(SUPPLIED MATERIAL)

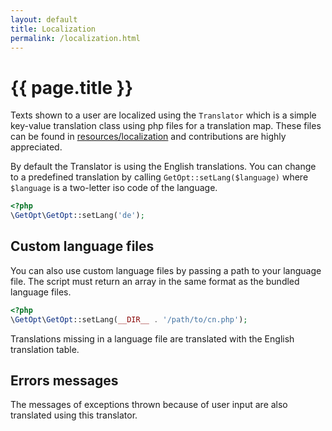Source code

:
 ```yaml
---
layout: default
title: Localization
permalink: /localization.html
---
```

# {{ page.title }}

Texts shown to a user are localized using the `Translator` which is a simple key-value translation class using php files
for a translation map. These files can be found in [resources/localization](https://github.com/getopt-php/getopt-php/tree/master/resources/localization)
and contributions are highly appreciated.

By default the Translator is using the English translations. You can change to a predefined translation by calling
`GetOpt::setLang($language)` where `$language` is a two-letter iso code of the language.

```php
<?php
\GetOpt\GetOpt::setLang('de');
```

## Custom language files

You can also use custom language files by passing a path to your language file. The script must return an array in the
same format as the bundled language files.

```php
<?php
\GetOpt\GetOpt::setLang(__DIR__ . '/path/to/cn.php');
```

Translations missing in a language file are translated with the English translation table.

## Errors messages

The messages of exceptions thrown because of user input are also translated using this translator.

(End SUPPLIED MATERIAL)

### WHAT YOU NEED TO DO
The lines holding the word "user" are the answer. Find them in the entries and copy them.

### TASK RESULT
Texts shown to a user are localized using the `Translator` which is a simple key-value translation class using php files
The messages of exceptions thrown because of user input are also translated using this translator.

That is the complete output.